I had written some code to deal with this, and it seems to work fine in Mojave (10.14), but when I test the same code, it seems to break in High Sierra (10.13). Both systems are using APFS.
Is anyone aware of a change between 10.13 and 10.14 ?
Have you read the article above?
I can very well imagine a situation like this: Depending on how you’re creating a file “Jürg.txt”, you can or can’t access it by e.g. aFolder.Child(“Jürg.txt”). And you can even have two Files “Jürg.txt” in the very same folder. They look the same, but have a different “binary representation” for the filename, so two valid and distinct files for APFS (but not for all API’s).
It all boils down to UTF8 and de/composed representations.

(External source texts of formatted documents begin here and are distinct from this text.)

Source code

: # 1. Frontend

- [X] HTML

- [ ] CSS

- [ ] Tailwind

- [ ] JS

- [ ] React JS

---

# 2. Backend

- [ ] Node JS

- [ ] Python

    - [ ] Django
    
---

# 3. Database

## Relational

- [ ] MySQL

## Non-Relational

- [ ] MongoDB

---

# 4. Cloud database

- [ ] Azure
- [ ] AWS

One situation we’ve run into has been on iOS (when Apple forced all iOS devices to have APFS with iOS 10.3). A document saved with name “Zürich” could not be opened any more, because the iOS API (UIManagedDocument) was always using the “decomposited String” for the filename when opening the document. So if the file had been saved with a “composed String” filename, one has been (or maybe still is) out of luck.
I just hope Xojo is thinking about that when rewriting their FolderItem Framework and testing thoroughly files/folders with diacritics (and how they are de/composing what gets assigned as String, so that it works when it comes to APFS filesystem).
Michael said he had a Xojo solution that works, so my question was about the Xojo aspects of “it seems to break in High Sierra”. There are many different ways for things to break.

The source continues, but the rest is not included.